Delicious Apple Pancake

This apple pancake is beautifully presented in a cast iron skillet and a fantastic choice if you have guests over for brunch on the weekend.



Nutrition Facts
  • 2 medium apples
  • 2-3 tbsp (30 mL) butter
  • 1/4 cup (60 mL) all-purpose flour
  • 1/4 cup (60 mL) whole wheat flour
  • 1/2 tsp (2.5 mL) salt
  • 1/4 cup (60 mL) evaporated 2% milk
  • 3 egg yolks
  • 2 tbsp (30 mL) cooled, melted butter
  • 3 egg whites, at room temperature
  • Pinch (0.5mL) of cream of tartar
  • Pinch (0.5mL) of salt
  • 1 tbsp (15 mL) sugar
  • 2 tsp (10 mL) butter
  • Cinnamon to garnish
  • Syrup or icing sugar, if desired


  1. Preheat oven to 350°F (180°C).
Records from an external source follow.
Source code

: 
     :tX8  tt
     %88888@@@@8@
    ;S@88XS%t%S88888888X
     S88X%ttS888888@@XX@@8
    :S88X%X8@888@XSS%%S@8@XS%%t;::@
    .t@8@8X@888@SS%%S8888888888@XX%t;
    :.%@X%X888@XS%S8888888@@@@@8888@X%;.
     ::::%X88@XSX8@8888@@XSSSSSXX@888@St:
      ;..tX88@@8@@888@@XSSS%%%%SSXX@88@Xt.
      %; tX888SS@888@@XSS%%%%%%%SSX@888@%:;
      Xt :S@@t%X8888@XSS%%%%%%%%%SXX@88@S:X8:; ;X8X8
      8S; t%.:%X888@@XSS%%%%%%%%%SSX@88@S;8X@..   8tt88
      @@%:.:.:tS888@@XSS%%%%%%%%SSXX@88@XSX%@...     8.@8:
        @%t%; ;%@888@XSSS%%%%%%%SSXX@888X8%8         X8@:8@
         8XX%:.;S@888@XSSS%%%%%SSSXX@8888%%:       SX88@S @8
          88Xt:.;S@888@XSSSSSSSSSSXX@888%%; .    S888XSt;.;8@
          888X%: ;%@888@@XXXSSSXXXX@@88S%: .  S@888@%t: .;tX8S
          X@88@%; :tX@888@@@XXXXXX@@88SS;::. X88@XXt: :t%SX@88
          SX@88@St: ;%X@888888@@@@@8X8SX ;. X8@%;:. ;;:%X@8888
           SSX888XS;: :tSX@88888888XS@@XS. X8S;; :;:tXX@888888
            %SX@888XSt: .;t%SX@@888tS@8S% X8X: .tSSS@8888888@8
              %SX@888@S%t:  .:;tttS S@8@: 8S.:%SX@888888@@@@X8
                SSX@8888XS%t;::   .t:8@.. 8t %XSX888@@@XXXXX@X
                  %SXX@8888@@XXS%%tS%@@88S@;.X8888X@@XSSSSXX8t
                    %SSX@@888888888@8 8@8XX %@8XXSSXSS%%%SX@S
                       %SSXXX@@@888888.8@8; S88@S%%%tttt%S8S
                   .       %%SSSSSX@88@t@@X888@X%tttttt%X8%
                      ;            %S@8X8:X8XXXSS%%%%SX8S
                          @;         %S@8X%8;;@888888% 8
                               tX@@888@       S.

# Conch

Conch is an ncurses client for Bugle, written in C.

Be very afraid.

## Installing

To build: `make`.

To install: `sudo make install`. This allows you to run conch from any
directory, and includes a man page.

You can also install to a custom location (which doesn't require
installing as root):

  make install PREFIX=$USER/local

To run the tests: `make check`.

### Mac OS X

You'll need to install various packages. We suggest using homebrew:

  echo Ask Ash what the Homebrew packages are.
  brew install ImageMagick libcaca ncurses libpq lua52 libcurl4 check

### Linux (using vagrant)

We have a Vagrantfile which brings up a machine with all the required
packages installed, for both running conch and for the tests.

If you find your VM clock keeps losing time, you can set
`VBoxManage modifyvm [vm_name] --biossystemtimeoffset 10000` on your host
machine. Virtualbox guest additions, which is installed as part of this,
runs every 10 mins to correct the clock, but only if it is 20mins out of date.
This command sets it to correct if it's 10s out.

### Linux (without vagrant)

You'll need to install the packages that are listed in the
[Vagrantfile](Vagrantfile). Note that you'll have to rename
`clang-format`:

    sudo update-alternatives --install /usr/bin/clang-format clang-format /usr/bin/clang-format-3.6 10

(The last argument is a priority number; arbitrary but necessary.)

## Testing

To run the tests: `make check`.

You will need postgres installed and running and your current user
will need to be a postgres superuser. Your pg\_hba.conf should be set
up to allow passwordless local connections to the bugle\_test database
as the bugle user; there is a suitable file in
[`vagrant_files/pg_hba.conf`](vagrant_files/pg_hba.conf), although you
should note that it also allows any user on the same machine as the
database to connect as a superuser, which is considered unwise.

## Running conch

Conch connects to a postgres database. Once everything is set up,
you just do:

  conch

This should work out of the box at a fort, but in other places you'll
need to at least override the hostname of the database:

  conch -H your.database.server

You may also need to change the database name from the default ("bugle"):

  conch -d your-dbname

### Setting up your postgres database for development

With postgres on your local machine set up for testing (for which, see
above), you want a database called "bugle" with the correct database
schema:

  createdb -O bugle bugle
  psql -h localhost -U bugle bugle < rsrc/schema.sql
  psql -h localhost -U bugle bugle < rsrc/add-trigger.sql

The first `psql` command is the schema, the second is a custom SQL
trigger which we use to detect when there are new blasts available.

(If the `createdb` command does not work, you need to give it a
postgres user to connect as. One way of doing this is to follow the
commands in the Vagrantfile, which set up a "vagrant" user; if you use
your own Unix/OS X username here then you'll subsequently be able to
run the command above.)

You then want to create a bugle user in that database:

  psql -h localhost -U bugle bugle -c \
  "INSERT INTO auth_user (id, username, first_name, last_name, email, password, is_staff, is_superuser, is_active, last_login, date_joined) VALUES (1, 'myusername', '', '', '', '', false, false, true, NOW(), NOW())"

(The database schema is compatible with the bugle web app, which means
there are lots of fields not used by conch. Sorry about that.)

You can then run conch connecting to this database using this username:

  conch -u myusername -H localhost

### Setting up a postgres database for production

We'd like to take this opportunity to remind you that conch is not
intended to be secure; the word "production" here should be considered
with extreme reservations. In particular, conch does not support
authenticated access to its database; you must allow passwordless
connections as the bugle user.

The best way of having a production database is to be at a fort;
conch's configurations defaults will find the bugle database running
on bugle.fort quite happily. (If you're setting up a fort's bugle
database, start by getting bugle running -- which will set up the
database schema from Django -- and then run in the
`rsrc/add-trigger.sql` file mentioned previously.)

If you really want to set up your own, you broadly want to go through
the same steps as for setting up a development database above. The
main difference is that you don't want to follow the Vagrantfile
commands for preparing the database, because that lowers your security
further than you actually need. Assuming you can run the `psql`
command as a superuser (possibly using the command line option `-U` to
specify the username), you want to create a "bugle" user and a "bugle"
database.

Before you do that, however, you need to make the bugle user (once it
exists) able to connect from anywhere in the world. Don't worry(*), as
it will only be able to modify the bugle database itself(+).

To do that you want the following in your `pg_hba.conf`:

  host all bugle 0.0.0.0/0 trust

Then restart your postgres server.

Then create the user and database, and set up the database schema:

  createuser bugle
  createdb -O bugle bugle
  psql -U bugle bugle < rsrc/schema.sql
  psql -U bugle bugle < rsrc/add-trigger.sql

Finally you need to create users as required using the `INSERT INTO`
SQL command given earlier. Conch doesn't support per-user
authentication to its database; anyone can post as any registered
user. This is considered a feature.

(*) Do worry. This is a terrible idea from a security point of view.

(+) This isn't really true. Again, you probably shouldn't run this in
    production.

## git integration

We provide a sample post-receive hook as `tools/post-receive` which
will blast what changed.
Cut apples in wedges and core. In a 10-inch oven-proof frying pan, sauté apples in 2-3 tbsp (30-45 mL) butter until lightly browned; remove from pan and set aside. Combine flour, salt and evaporated milk in a mixing bowl. Beat in egg yolks, one at a time; add melted butter.
  2. In another bowl, beat egg whites with cream of tartar and pinch of salt until they hold soft peaks; beat in sugar and continue beating until whites hold stiff peaks. Fold into batter using rubber spatula.
  3. Heat 2 tsp (10 mL) butter in the frying pan. Remove from heat and pour batter into pan. Arrange apple wedges over batter. Bake at 350°F (180°C) until pancake is set, about 20 minutes. Add syrup or icing sugar if desired.